If your like me and want to be able to view and record HD while staying with DISH, and want the ability to watch one show while recording another, then the 921 is the way to go. $1000 is a lot to spend on a DVR but IMO the 921 is well worth the money I spent.

Don't take advice from someone who doesn't have a clue what they are talking about because they have never used the product. Maybe they are just jealous of the fact that you have moved high enough on a waiting list to get one and can afford to do so, and they either haven't or can't. :hurah: :hurah:


----------



## JM Anthony (Nov 16, 2003)

wonderlamb said:


> I just got notice that I am now at the front of the waiting list and can get a 921 in about one week. The question is, should I? I have seen so many error reports and bugs that I am hesitant.


I've had mine for over a month and really enjoy it. Is it perfect? Nope. Is E* working to fix it? Yeah, they appear to be. Would I do it again? Ya Sure Youbetcha.


----------



## RAD (Aug 5, 2002)

To answer the question on how well the 921 works, I think the best and most accurate response is from Mark Lamutt in this thread: http://www.dbstalk.com/showthread.php?t=28598

His response is: *As for reliability, for some it's great. For others it's the worst thing that has ever been made. For most everyone else, it's somewhere in between.*

So you and you alone need to answer the question do you want to gamble $1,000 on a product that may be your dream machine, your machine from hell or something that works most of the time but may end up not recording your favorite show every now and then, maybe.


----------



## kmcnamara (Jan 30, 2004)

deweybrunner said:


> Like I said earlier, when the next software comes out, most of the minor problems will be taken care of.


Dewey, no offense, but you have no way of knowing if this is true or not. The last 2 updates have done nothing (except fix the crashing with Sirius channels that they had created in the previous release). Mark doesn't even know for sure - he's occasionally surprised when they send an update because they don't always seem to keep him in the loop like they should.


If you need an HD receiver - consider the 921.

If you would like to be able to pause and rewind with an HD reciever - consider the 921.

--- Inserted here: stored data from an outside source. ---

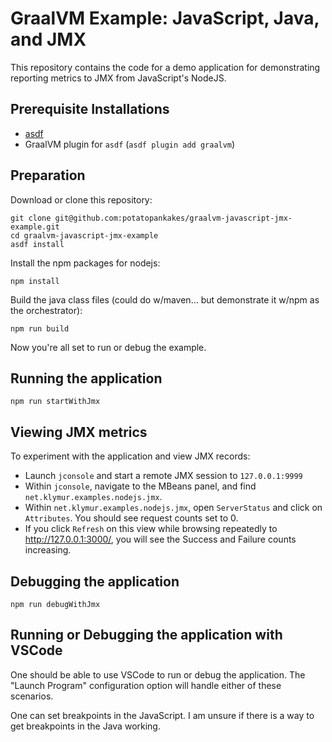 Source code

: # GraalVM Example: JavaScript, Java, and JMX

This repository contains the code for a demo application for demonstrating reporting metrics to JMX from JavaScript's NodeJS.

## Prerequisite Installations
* [asdf](https://github.com/asdf-vm)
* GraalVM plugin for `asdf` (`asdf plugin add graalvm`)

## Preparation

Download or clone this repository:
```
git clone git@github.com:potatopankakes/graalvm-javascript-jmx-example.git
cd graalvm-javascript-jmx-example
asdf install
```

Install the npm packages for nodejs:
```
npm install
```

Build the java class files (could do w/maven... but demonstrate it w/npm as the orchestrator):
```
npm run build
```

Now you're all set to run or debug the example.

## Running the application

```
npm run startWithJmx
```

## Viewing JMX metrics

To experiment with the application and view JMX records:

- Launch `jconsole` and start a remote JMX session to `127.0.0.1:9999`
- Within `jconsole`, navigate to the MBeans panel, and find `net.klymur.examples.nodejs.jmx`.
- Within `net.klymur.examples.nodejs.jmx`, open `ServerStatus` and click on `Attributes`.  You should see request counts set to 0.
- If you click `Refresh` on this view while browsing repeatedly to http://127.0.0.1:3000/, you will see the Success and Failure counts increasing.

## Debugging the application

```
npm run debugWithJmx
```

## Running or Debugging the application with VSCode

One should be able to use VSCode to run or debug the application.  The "Launch Program" configuration option will handle either of these scenarios.

One can set breakpoints in the  JavaScript.  I am unsure if there is a way to get breakpoints in the Java working.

If you need a reliable HD DVR, consider the 921, but don't be surprised if you're disappointed with the current quality level - especially for a $1000 IRD

I'm really glad for those of you that are either not experiencing or not bothered by the problems that I and many others have with the 921 (such as frequently missed recordings and OTA channels that lock up). I'm also certain that most of these problems will be fixed "someday". But *CURRENTLY*, my 921 is only marginally better than my old 6000 and it cost a lot more.

Obviously, YMMV.

*** Edit: This thread should probably be moved to the Dish DVR forum since it's not really a support issue.


----------



## tahoerob (Mar 22, 2003)

I have had mine since JANUARY!!!
I would definitely recommend it.
Being in the first wave, we got a little bloodied. Now we are approaching Paris!!
My OTA works great. When guide data shows up soon ......wonderful.
I like the HD pak & I also get HBO HD & Showtime HD. I find that with the current HD channels, I easily keep ~10 hours of recorded HD available to watch at my leisure.
It is GREATLY more stable now except for the timer thing! But rebooting once a week is a small current hassle for a one box solution.
DVR is the way to go regardless of TV. However, if you have a HDTV, get a HD DVR.
If you have Dish.....get 921.
If you have DirecTv.....get HD Tivo.
If no service yet look at these 2 & Voom. Voom does not have HD DVR yet but plans one this year. Worth keeping an eye out.
I like Dish for overall lineup & I still get SD locals for now. (good for bad OTA days due to atmospheric factors)
I think all 3 will keep up with each other wihin 6 months of any major anouncement of any 1 service. ie adding new HD channels. Best bet is to check out friends & neighbors who have the services & see them in real time. 
Some Sears stores have Dish & Voom running on displays. 
The price is really not bad considering you get a TWO tuner satellite DVR (like 721) that also does HD. It is also a OTA HD tuner that RECORDS. PLUS, we now have added Sirius RADIO for no extra cost! If you got seperate components it would cost MORE.


----------



## SimpleSimon (Jan 15, 2004)

Well, wonderlamb, you've now seen the whole gamut of 921 opinions. Mine works better than most - probably because I don't use OTA. The software quality and updates are crap - as someone said, don't count on anything being fixed, but it is a good satellite DVR with a huge HDD. I think if it had no OTA, it would be a much better box, and Eldon could spend more time trying to deal with the basic functionality issues.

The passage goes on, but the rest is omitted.